# Access a Term Vector


A term vector is information and statistics in the fields of a particular document. Term vectors in Elasticsearch are generated on the fly.


 
## Getting Started

In this example, we will use the Elaticsearch Python API. First, we will import and set-up all of the required Python modules and variables we will use later on. Additionally, if you wish to use `curl` instead of the Python API, the corresponding command line function has been commented above each API request.

In [1]:
from elasticsearch import Elasticsearch
import pandas as pd
es = Elasticsearch(urls=['localhost'], port=9200)

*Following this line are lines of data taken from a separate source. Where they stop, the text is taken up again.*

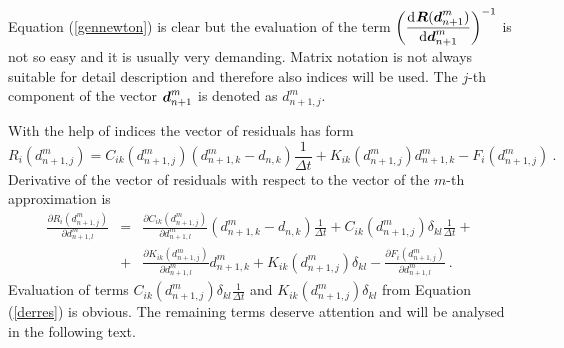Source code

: \documentclass[12pt]{book}
\newcommand{\mbf}[1]{\mbox{\boldmath$#1$}}
\newcommand{\del}[2]{\mbox{$\displaystyle\frac{#1}{#2}$}}
\newcommand{\ppd}[2]{\del{\partial{#1}}{\partial{#2}}}
\newcommand{\od}[2]{\del{{\rm d}\>\!{#1}}{{\rm d}{#2}}}
\begin{document}
Equation (\ref{gennewton}) is clear but the evaluation of the term
$\left(\od{\mbf{R}(\mbf{d}_{n+1}^{m})}{\mbf{d}_{n+1}^{m}}\right)^{-1}$ is not so easy and it is usually very demanding.
Matrix notation is not always suitable for detail description and therefore also indices will be used.
The $j$-th component of the vector $\mbf{d}_{n+1}^{m}$ is denoted as $d_{n+1,j}^{m}$.

With the help of indices the vector of residuals has form
\begin{equation}
R_{i}(d_{n+1,j}^{m}) = C_{ik}(d_{n+1,j}^{m}) \left(d_{n+1,k}^{m} - d_{n,k}\right)\del{1}{\Delta t} +
K_{ik}(d_{n+1,j}^{m}) d_{n+1,k}^{m} - F_i(d_{n+1,j}^{m}) \ .
\end{equation}
Derivative of the vector of residuals with respect to the vector of the $m$-th approximation is
\begin{eqnarray}\label{derres}
\ppd{R_{i}(d_{n+1,j}^{m})}{d_{n+1,l}^{m}} &=&
\ppd{C_{ik}(d_{n+1,j}^{m})}{d_{n+1,l}^{m}} \left(d_{n+1,k}^{m} - d_{n,k}\right)\del{1}{\Delta t} +
C_{ik}(d_{n+1,j}^{m}) \delta_{kl}\del{1}{\Delta t} +
\\ \nonumber
&+&
\ppd{K_{ik}(d_{n+1,j}^{m})}{d_{n+1,l}^{m}} d_{n+1,k}^{m} + K_{ik}(d_{n+1,j}^{m}) \delta_{kl} - 
\ppd{F_i(d_{n+1,j}^{m})}{d_{n+1,l}^{m}} \ .
\end{eqnarray}
Evaluation of terms $C_{ik}(d_{n+1,j}^{m}) \delta_{kl}\del{1}{\Delta t}$ and $K_{ik}(d_{n+1,j}^{m}) \delta_{kl}$
from Equation (\ref{derres}) is obvious. The remaining terms deserve attention and will be analysed in the following
text.
\end{document}
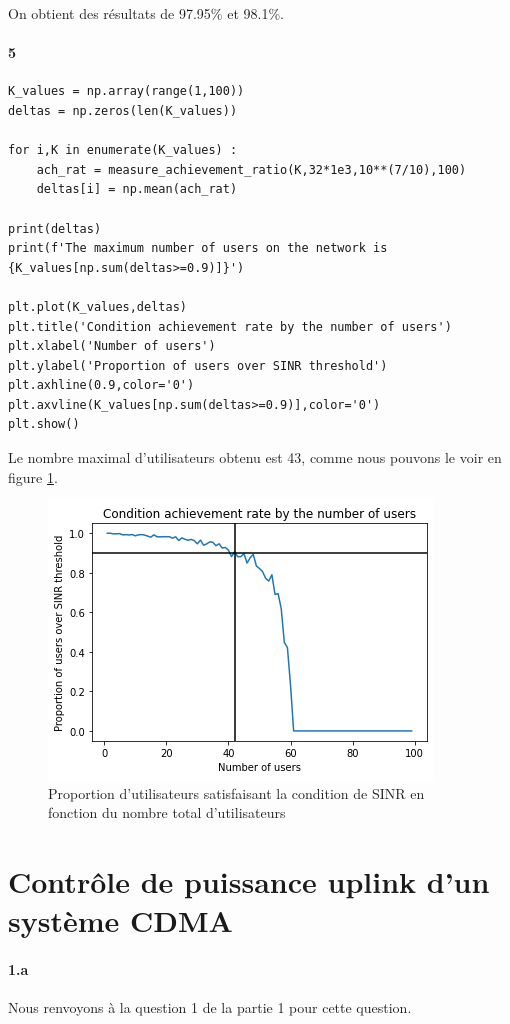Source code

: \documentclass[a4paper,11pt,2]{article}
\begin{document}
On obtient des résultats de 97.95\% et 98.1\%.

\paragraph{5}
\begin{center}
\begin{lstlisting}
K_values = np.array(range(1,100))
deltas = np.zeros(len(K_values))

for i,K in enumerate(K_values) :
    ach_rat = measure_achievement_ratio(K,32*1e3,10**(7/10),100)
    deltas[i] = np.mean(ach_rat)

print(deltas)
print(f'The maximum number of users on the network is {K_values[np.sum(deltas>=0.9)]}')

plt.plot(K_values,deltas)
plt.title('Condition achievement rate by the number of users')
plt.xlabel('Number of users')
plt.ylabel('Proportion of users over SINR threshold')
plt.axhline(0.9,color='0')
plt.axvline(K_values[np.sum(deltas>=0.9)],color='0')
plt.show()
\end{lstlisting}
\end{center}
Le nombre maximal d'utilisateurs obtenu est 43, comme nous pouvons le voir en figure \ref{fig:I5}.

\begin{figure}[h]
\centering
\includegraphics[width=0.7\linewidth]{./Images/I-5.png}
\caption{Proportion d'utilisateurs satisfaisant la condition de SINR en fonction du nombre total d'utilisateurs}
\label{fig:I5}
\end{figure}

\section{Contrôle de puissance uplink d'un système CDMA}
\paragraph{1.a} Nous renvoyons à la question 1 de la partie 1 pour cette question.
\end{document}
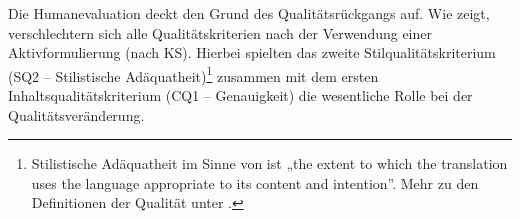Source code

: \begin{figure}






























\captionsetup{width=.45\textwidth}
\begin{floatrow}
\end{floatrow}
\end{figure}

Die Humanevaluation deckt den Grund des Qualitätsrückgangs auf. Wie  zeigt, verschlechtern sich alle Qualitätskriterien nach der Verwendung einer Aktivformulierung (nach KS). Hierbei spielten das zweite Stilqualitätskriterium (SQ2 -- Stilistische Adäquatheit)\footnote{\textrm{Stilistische Adäquatheit im Sinne von \citet[163]{HutchinsSomers1992} ist „the extent to which the translation uses the language appropriate to its content and intention”. Mehr zu den Definitionen der Qualität unter .}} zusammen mit dem ersten Inhaltsqualitätskriterium (CQ1 -- Genauigkeit) die wesentliche Rolle bei der Qualitätsveränderung.


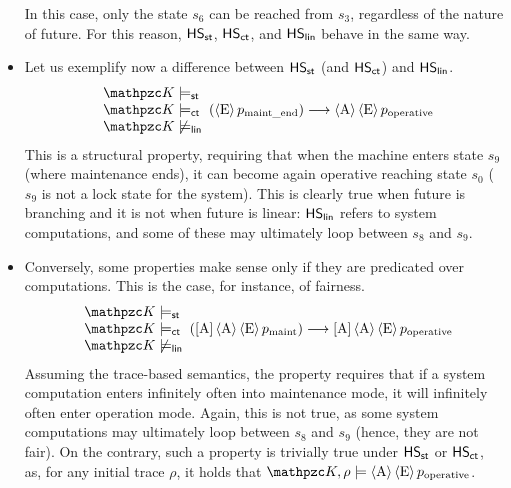 \begin{itemize}
    In this case, only the state $s_6$ can be reached from $s_3$, regardless of the nature of future. For this reason, $\text{\sffamily HS}_{\mathsf{st}}$, $\text{\sffamily HS}_{\mathsf{ct}}$, and $\text{\sffamily HS}_{\mathsf{lin}}$ behave in the same way. 
    
    \item Let us exemplify now a difference between $\text{\sffamily HS}_{\mathsf{st}}$ (and $\text{\sffamily HS}_{\mathsf{ct}}$) and $\text{\sffamily HS}_{\mathsf{lin}}$.
    \[
        \begin{array}{l}
            \Ku\models_\stat \\
            \Ku\models_\LinearPast  \\
            \Ku\not\models_\LinearTime
        \end{array}
        (\hsE p_\text{maint\_end})\longrightarrow \hsA\hsE p_\text{operative}
    \]
    This is a structural property, requiring that when the machine enters state $s_9$ (where maintenance ends), it can become again operative reaching state $s_0$ ($s_9$ is not a lock state for the system). This is clearly true when future is branching and it is not when future is linear: $\text{\sffamily HS}_{\mathsf{lin}}$ refers to system computations, and some of these may ultimately loop between $s_8$ and $s_9$.
    
    \item 
    Conversely, some properties make sense only if they are predicated over computations. This is the case, for instance, of fairness.
    \[
        \begin{array}{l}
            \Ku\models_\stat \\
            \Ku\models_\LinearPast  \\
            \Ku\not\models_\LinearTime
        \end{array}
        (\hsAu\hsA\hsE p_\text{maint})\longrightarrow \hsAu\hsA\hsE p_\text{operative}
    \]
    Assuming the trace-based semantics, the property requires that if a system computation enters infinitely often into maintenance mode, it will infinitely often enter operation mode.
    Again, this is not true, as some system computations may ultimately loop between $s_8$ and $s_9$ (hence, they are not fair). On the contrary, such a property is trivially true under $\text{\sffamily HS}_{\mathsf{st}}$ or $\text{\sffamily HS}_{\mathsf{ct}}$, as, for any initial trace $\rho$, it holds that $\Ku,\rho\models \hsA\hsE p_\text{operative}$.
    

\end{itemize}
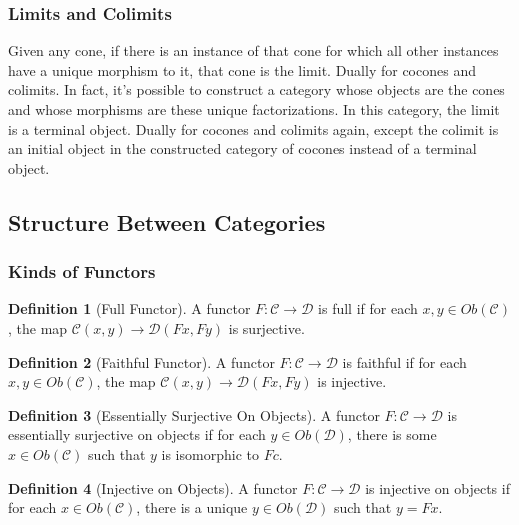 \documentclass{article}
\theoremstyle{definition}
\newtheorem{definition}{Definition}
\begin{document}
\subsubsection*{Limits and Colimits}
Given any cone, if there is an instance of that cone for which all other instances have a unique morphism to it, that cone is the limit.
Dually for cocones and colimits.
In fact, it's possible to construct a category whose objects are the cones and whose morphisms are these unique factorizations.
In this category, the limit is a terminal object.
Dually for cocones and colimits again, except the colimit is an initial object in the constructed category of cocones instead of a terminal object.


\subsection*{Structure Between Categories}

\subsubsection*{Kinds of Functors}

\begin{definition}[Full Functor]
    A functor $F:\mathcal{C}\rightarrow\mathcal{D}$ is full if for each $x,y\in Ob(\mathcal{C})$, the map $\mathcal{C}(x, y)\rightarrow\mathcal{D}(Fx,Fy)$ is surjective.
\end{definition}

\begin{definition}[Faithful Functor]
    A functor $F:\mathcal{C}\rightarrow\mathcal{D}$ is faithful if for each $x,y\in Ob(\mathcal{C})$, the map $\mathcal{C}(x, y)\rightarrow\mathcal{D}(Fx,Fy)$ is injective.
\end{definition}

\begin{definition}[Essentially Surjective On Objects]
    A functor $F:\mathcal{C}\rightarrow\mathcal{D}$ is essentially surjective on objects if for each $y\in Ob(\mathcal{D})$, there is some $x\in Ob(\mathcal{C})$ such that $y$ is isomorphic to $Fc$.
\end{definition}

\begin{definition}[Injective on Objects]
    A functor $F:\mathcal{C}\rightarrow\mathcal{D}$ is injective on objects if for each $x\in Ob(\mathcal{C})$, there is a unique $y\in Ob(\mathcal{D})$ such that $y=Fx$.
\end{definition}
\end{document}
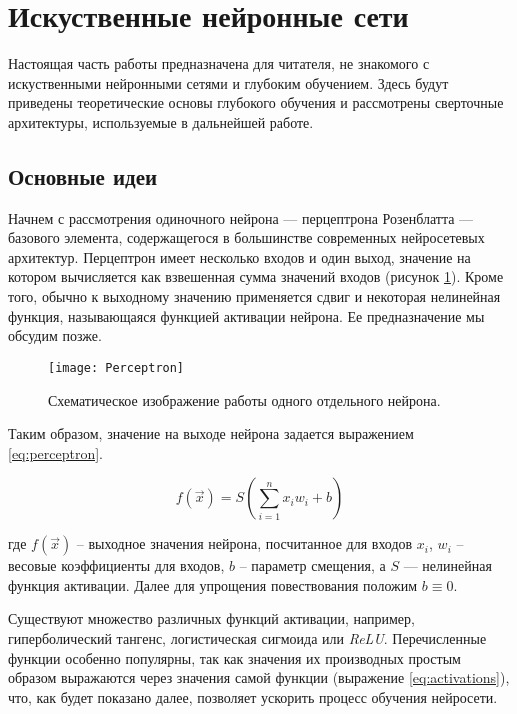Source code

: \section{Искуственные нейронные сети}

\indent
\indent
Настоящая часть работы предназначена для читателя, не знакомого с 
искуственными нейронными сетями и глубоким обучением. 
Здесь будут приведены теоретические 
основы глубокого обучения и рассмотрены сверточные архитектуры, 
используемые в дальнейшей работе.

\subsection{Основные идеи}

\indent
\indent
Начнем с рассмотрения одиночного нейрона
 --- перцептрона Розенблатта --- базового элемента, содержащегося в большинстве современных нейросетевых архитектур.
Перцептрон имеет несколько входов и один выход, значение на котором
вычисляется как взвешенная сумма значений входов 
(рисунок \ref{tikzpicture: perceptron}).
Кроме того, обычно
к выходному значению применяется сдвиг и некоторая нелинейная функция, 
называющаяся функцией активации нейрона. Ее предназначение мы обсудим позже.

\begin{figure}[h!]
    \begin{center}
   	    \texttt{[image: Perceptron]}
   	\end{center}
   	\caption{Схематическое изображение работы одного отдельного нейрона.}
   	\label{tikzpicture: perceptron}
\end{figure}


\indent
\indent
Таким образом, значение на выходе нейрона задается
 выражением \ref{eq:perceptron}.

\begin{equation}\label{eq:perceptron}
    f(\vec{x}) = S(\sum_{i=1}^n x_i w_i + b)
\end{equation}


где $f(\vec{x})$ -- выходное значения нейрона, посчитанное для входов $x_i$,
$w_i$ -- весовые коэффициенты для входов, $b$ -- параметр смещения, 
а $S$ --- нелинейная функция активации. Далее для упрощения повествования
положим $b \equiv 0$.

\indent
\indent
Существуют множество различных функций активации, например, гиперболический
тангенс, логистическая сигмоида или \textit{ReLU}. Перечисленные
функции особенно популярны, так как значения их производных простым образом 
выражаются через значения самой функции (выражение \ref{eq:activations}), 
что, как будет показано далее, позволяет
ускорить процесс обучения нейросети.


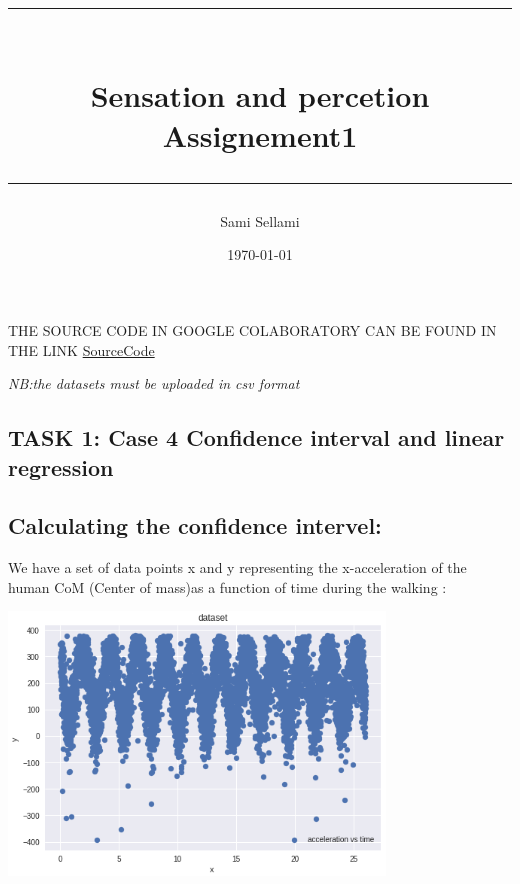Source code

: \documentclass[12pt,a4paper]{report}
\title{
\rule{15cm}{1pt} \\
\Large {\bfseries Sensation and percetion} \\
\Large {\bfseries Assignement1}\\
\rule{15cm}{1pt}}
\author{Sami Sellami}
\date{\today}
\begin{document}
\setcounter{page}{1}
\setcounter{secnumdepth}{1}
	
\selectfont

\maketitle

\titlelabel{\thetitle)\quad}
\titlespacing{\chapter}{0cm}{0cm}{0cm}
\titlespacing{\section}{0.2cm}{0cm}{0cm}

THE SOURCE CODE IN GOOGLE COLABORATORY CAN BE FOUND IN THE LINK 
\href{https://colab.research.google.com/drive/1ftF9_4nVgUtGdKd0OFuLRP90zY1X1Ok4}{SourceCode}  

\textit{NB:the datasets must be uploaded in csv format}
\subsection{TASK 1: Case 4 Confidence interval and linear regression}
\subsection{Calculating the confidence intervel:}

We have a set of data points x and y representing the x-acceleration of the human CoM (Center of mass)as a function of time during the walking :

\begin{center}
\includegraphics[width=10cm]{Capture1.png}
\end{center}
\end{document}
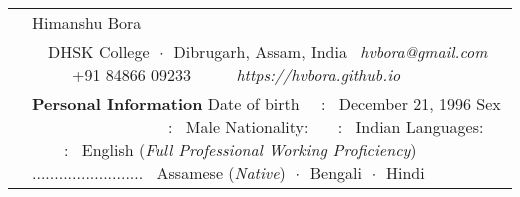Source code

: \documentclass[a4paper, 11pt]{article}
\newenvironment{SectionTable}[1]{
	\renewcommand*{\arraystretch}{1.7}
	\setlength{\tabcolsep}{10pt}
	\begin{longtable}{Rp{5.2in}} & #1 \\}
{\end{longtable}\vspace{-.3cm}}
\begin{document}

\begin{SectionTable}{\Huge \color{Peach} Himanshu Bora}
& 
\faMapMarker \ \ DHSK College $\;\boldsymbol{\cdot}\;$ Dibrugarh, Assam, India \newline
\faEnvelopeO \  \textit{hvbora@gmail.com} \ \ \ \  \faPhone \ +91 84866 09233 \ \ \ \ \faGlobe \ \textit{https://hvbora.github.io} \\

&
{\textbf {Personal Information}} \newline
Date of birth \ \ : \ December 21, 1996 \newline
Sex \ \ \ \ \ \ \ \ \ \ \ \ \ \ \ \ \ : \ Male \newline
Nationality: \ \ \ : \ Indian \newline
Languages: \ \ \ \ : \ English (\textit{Full Professional Working Proficiency}) \newline 
{\color{white} .........................} \ Assamese (\textit{Native}) $\;\boldsymbol{\cdot}\;$ Bengali $\;\boldsymbol{\cdot}\;$ Hindi 
\end{SectionTable}
\end{document}
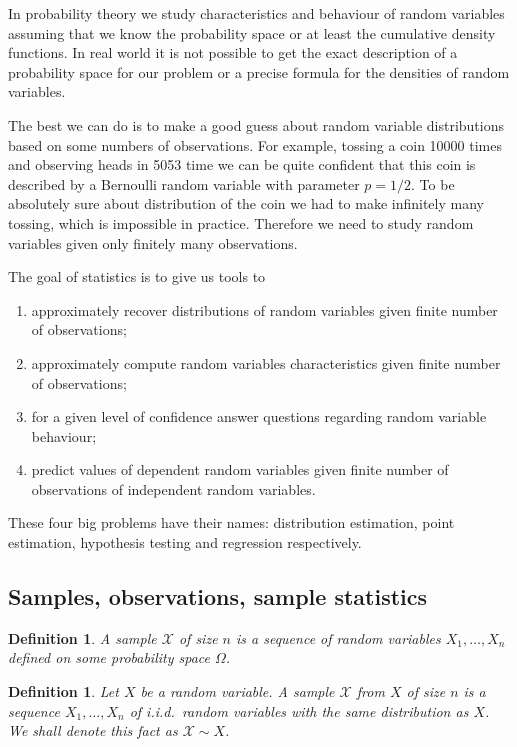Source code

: \documentclass[12pt]{article}
\newtheorem{definition}[theorem]{Definition}
\begin{document}
In probability theory we study characteristics and behaviour of random variables
assuming that we know the probability space or at least the cumulative density
functions. In real world it is not possible to get the exact description of a
probability space for our problem or a precise formula for the densities of
random variables.

The best we can do is to make a good guess about random variable distributions
based on some numbers of observations. For example, tossing a coin 10000 times
and observing heads in 5053 time we can be quite confident that this coin is
described by a Bernoulli random variable with parameter $p=1/2$. To be
absolutely sure about distribution of the coin we had to make infinitely many
tossing, which is impossible in practice. Therefore we need to study random
variables given only finitely many observations.

The goal of statistics is to give us tools to
\begin{enumerate}
    \item approximately recover distributions of random variables given finite
          number of observations;
    \item approximately compute random variables characteristics given finite
          number of observations;
    \item for a given level of confidence answer questions regarding random
          variable behaviour;
    \item predict values of dependent random variables given finite number of
          observations of independent random variables.
\end{enumerate}
These four big problems have their names: distribution estimation, point
estimation, hypothesis testing and regression respectively.

\subsection{Samples, observations, sample statistics}

\begin{definition} A sample $\mathscr{X}$ of size $n$ is a sequence of random
    variables $X_1,\ldots,X_n$ defined on some probability space $\Omega$.
\end{definition}

\begin{definition} Let $X$ be a random variable. A sample $\mathscr{X}$ from $X$
    of size $n$ is a sequence $X_1,\ldots,X_n$ of i.i.d.\ random variables with
    the same distribution as $X$. We shall denote this fact as $\mathscr{X}\sim
        X$.
\end{definition}
\end{document}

Let's examine what a document in this index looks like. (this operation may take few seconds)

In [3]:
# This query will retrieve every document in the index.
query = {
    'query': {
        'match_all': {}
    }
}

# Send a search request to Elasticsearch.
# curl -X GET localhost:9200/goma/_search -H 'Content-Type: application/json' -d @query.json
res = es.search(index='goma', body=query)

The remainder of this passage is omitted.